Design a URL Shortener
2 min read
Design a URL Shortener (TinyURL / bit.ly)
The classic warm-up. It looks trivial but touches encoding, scale and caching.
1. Requirements
- Functional: shorten a long URL; redirect a short URL to the original; optional custom alias and expiry.
- Non-functional: highly available, low-latency redirects, short codes. Read-heavy (~100:1 reads:writes).
2. Estimation
- Assume 100M new URLs/month → ~40 writes/sec.
- Reads at 100:1 → ~4,000 redirects/sec.
- Storage: 100M/mo × 5 yr × ~500 bytes ≈ 3 TB. Trivial for modern DBs.
3. The core problem: generating short codes
Use a base62 alphabet [a-z A-Z 0-9]. With 7 characters: 62⁷ ≈ 3.5 trillion URLs — plenty.
Two approaches:
| Approach | How | Trade-off |
|---|---|---|
| Counter + base62 | Encode an auto-increment ID | Sequential, guessable, needs coordination |
| Hash (MD5/SHA) | Hash the URL, take first 7 chars | Collisions possible — check & retry |
A robust pattern: a distributed ID generator (e.g. a range-allocation service or Snowflake IDs) hands each app server a block of unique IDs, which are base62-encoded. No coordination on the hot path.
4. High-level design
Write: Client ─▶ LB ─▶ App ─▶ ID gen ─▶ DB (id → longURL)

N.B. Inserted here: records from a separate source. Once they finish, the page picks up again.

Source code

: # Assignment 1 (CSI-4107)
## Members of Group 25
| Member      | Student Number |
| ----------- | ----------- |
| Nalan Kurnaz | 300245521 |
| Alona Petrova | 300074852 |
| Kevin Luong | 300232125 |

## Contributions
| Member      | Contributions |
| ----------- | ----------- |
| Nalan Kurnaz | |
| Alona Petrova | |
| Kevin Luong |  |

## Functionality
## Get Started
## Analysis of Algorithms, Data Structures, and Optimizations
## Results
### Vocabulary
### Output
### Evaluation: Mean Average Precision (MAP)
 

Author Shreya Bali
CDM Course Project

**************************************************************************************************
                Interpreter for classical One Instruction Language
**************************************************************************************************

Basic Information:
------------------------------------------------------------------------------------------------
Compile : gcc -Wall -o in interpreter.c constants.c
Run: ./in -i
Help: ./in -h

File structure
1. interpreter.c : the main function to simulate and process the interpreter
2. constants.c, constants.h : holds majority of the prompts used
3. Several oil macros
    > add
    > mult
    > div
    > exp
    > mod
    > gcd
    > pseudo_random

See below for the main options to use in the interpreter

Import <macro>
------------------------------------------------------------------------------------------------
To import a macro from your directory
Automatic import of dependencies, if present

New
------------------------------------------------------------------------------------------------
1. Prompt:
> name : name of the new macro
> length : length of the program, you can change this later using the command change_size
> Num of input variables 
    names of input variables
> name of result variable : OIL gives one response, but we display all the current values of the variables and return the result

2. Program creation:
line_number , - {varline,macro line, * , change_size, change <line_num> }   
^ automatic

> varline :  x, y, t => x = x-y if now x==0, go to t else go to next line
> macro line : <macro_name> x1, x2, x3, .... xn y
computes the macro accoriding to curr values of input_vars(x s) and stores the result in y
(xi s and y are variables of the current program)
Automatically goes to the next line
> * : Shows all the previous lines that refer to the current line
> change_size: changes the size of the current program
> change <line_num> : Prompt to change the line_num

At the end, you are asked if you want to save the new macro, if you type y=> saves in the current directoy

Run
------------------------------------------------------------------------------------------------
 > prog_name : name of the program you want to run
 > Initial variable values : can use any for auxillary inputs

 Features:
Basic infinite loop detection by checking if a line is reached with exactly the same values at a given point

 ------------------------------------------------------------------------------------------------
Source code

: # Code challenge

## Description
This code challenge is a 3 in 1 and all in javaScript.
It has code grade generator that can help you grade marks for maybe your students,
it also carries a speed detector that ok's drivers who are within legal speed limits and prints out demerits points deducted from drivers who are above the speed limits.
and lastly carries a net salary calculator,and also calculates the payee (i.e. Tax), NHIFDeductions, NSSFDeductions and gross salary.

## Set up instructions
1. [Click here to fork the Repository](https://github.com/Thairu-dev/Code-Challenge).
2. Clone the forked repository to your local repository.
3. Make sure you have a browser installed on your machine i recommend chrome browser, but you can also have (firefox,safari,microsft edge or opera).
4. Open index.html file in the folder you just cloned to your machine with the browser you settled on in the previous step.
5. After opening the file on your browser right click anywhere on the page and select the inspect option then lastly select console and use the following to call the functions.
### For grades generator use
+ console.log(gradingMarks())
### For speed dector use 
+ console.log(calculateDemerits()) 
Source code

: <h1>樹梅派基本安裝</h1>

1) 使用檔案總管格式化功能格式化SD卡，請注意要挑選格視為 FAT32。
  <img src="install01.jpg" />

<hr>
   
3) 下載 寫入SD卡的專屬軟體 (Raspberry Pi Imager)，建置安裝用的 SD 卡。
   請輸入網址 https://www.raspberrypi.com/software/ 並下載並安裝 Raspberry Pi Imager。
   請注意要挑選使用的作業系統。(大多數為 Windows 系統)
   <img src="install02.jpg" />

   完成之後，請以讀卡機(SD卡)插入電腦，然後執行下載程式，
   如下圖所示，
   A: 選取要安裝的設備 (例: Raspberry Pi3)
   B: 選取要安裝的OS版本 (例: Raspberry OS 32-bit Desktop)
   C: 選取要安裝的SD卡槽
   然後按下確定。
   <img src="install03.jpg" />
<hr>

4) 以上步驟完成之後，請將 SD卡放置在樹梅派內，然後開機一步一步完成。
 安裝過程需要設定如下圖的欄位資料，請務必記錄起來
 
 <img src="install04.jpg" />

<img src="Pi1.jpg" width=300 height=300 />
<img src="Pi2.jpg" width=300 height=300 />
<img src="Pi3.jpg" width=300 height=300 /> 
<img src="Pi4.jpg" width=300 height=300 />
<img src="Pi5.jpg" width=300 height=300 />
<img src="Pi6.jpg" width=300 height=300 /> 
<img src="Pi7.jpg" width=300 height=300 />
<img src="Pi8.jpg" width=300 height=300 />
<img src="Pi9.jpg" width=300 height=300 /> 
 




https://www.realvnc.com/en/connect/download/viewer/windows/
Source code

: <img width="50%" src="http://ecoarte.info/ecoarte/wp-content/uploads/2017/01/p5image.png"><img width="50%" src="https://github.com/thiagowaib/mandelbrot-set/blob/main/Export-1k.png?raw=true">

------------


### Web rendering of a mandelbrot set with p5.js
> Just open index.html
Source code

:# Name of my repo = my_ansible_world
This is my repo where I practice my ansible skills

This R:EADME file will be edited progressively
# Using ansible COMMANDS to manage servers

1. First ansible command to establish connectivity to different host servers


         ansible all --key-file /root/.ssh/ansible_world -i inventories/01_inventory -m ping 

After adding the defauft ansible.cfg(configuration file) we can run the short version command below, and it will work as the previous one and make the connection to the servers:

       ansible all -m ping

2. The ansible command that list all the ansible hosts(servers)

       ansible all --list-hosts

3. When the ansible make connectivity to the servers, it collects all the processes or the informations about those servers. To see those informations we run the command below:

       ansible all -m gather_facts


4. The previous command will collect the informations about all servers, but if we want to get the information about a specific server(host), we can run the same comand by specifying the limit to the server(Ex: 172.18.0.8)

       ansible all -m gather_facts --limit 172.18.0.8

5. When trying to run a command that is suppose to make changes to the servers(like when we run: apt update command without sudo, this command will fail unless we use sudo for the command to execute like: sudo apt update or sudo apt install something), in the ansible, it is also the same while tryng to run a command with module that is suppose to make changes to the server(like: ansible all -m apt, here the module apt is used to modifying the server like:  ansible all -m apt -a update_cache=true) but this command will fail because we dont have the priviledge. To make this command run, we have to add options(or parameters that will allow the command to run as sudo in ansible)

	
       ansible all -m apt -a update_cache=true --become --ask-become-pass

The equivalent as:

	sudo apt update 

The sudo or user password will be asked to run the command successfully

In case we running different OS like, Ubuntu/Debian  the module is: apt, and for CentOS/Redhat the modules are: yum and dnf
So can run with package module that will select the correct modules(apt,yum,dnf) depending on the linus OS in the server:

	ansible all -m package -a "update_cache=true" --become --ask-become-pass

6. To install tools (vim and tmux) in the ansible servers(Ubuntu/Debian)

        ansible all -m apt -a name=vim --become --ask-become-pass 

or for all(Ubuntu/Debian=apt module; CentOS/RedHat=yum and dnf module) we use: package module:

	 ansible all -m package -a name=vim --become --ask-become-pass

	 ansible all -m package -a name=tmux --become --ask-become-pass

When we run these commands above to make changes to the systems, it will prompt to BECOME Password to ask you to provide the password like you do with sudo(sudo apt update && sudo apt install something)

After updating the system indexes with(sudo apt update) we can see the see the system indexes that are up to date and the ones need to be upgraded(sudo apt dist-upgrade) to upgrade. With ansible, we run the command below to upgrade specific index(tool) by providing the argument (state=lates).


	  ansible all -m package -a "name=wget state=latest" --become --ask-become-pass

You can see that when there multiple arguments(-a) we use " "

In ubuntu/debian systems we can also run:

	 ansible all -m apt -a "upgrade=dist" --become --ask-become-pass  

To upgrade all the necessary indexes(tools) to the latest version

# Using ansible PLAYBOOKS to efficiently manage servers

Read: Client ─▶ LB ─▶ App ─▶ Cache ─▶ DB ─▶ 301 redirect
5. Data model
urls: id (PK) | short_code (unique) | long_url | user_id | created_at | expires_at
Key-value stores (DynamoDB, Cassandra) fit perfectly: look up by short_code.
6. Deep dives
- Caching: redirects are read-heavy and immutable — cache
short_code → long_urlin Redis with a long TTL. Huge hit rate. - Redirect type:
301(permanent) caches in browsers (fewer hits, but no analytics);302(temporary) lets you count every click. - Analytics: fire a click event to a queue → process asynchronously so redirects stay fast.
- Custom aliases: check uniqueness on write; reserve a separate keyspace.
Takeaway: the "hard" part isn't storage — it's generating unique short codes at scale without coordination, and serving reads from cache.